── Entries shown ──

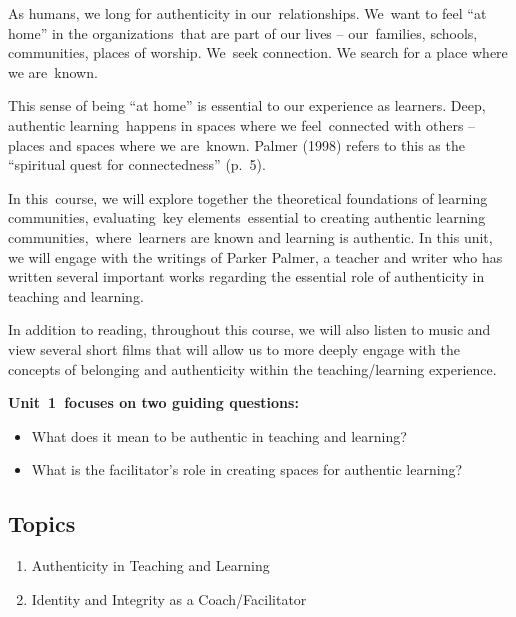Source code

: \documentclass[
]{book}
\providecommand{\tightlist}{%
  \setlength{\itemsep}{0pt}\setlength{\parskip}{0pt}}
\begin{document}
As humans, we long for authenticity in our~relationships. We~want to feel ``at home'' in the organizations~that are part of our lives -- our~families, schools, communities, places of worship. We~seek connection. We search for a place where we are~known.

This sense of being ``at home'' is essential to our experience as learners. Deep, authentic learning~happens in spaces where we feel~connected with others -- places and spaces where we are~known. Palmer (1998) refers to this as the ``spiritual quest for connectedness'' (p.~5).

In this~course, we will explore together the theoretical foundations of learning communities, evaluating~key elements~essential to creating authentic learning communities,~where~learners are known and learning is authentic. In this unit, we will engage with the writings of Parker Palmer, a teacher and writer who has written several important works regarding the essential role of authenticity in teaching and learning.

In addition to reading, throughout this course, we will also listen to music and view several short films that will allow us to more deeply engage with the concepts of belonging and authenticity within the teaching/learning experience.

\textbf{Unit~1~focuses on two guiding questions:}

\begin{itemize}
\tightlist
\item
  What does it mean to be authentic in teaching and learning?\\
\item
  What is the facilitator's role in creating spaces for authentic learning?
\end{itemize}

\hypertarget{topics}{%
\subsection*{Topics}\label{topics}}

\begin{enumerate}
\def\labelenumi{\arabic{enumi}.}
\tightlist
\item
  Authenticity in Teaching and Learning\\
\item
  Identity and Integrity as a Coach/Facilitator
\end{enumerate}
\end{document}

───

What needs to be done —
Review the material and copy each line in which the word "essential" appears.

Task answer —
This sense of being ``at home'' is essential to our experience as learners. Deep, authentic learning~happens in spaces where we feel~connected with others -- places and spaces where we are~known. Palmer (1998) refers to this as the ``spiritual quest for connectedness'' (p.~5).
In this~course, we will explore together the theoretical foundations of learning communities, evaluating~key elements~essential to creating authentic learning communities,~where~learners are known and learning is authentic. In this unit, we will engage with the writings of Parker Palmer, a teacher and writer who has written several important works regarding the essential role of authenticity in teaching and learning.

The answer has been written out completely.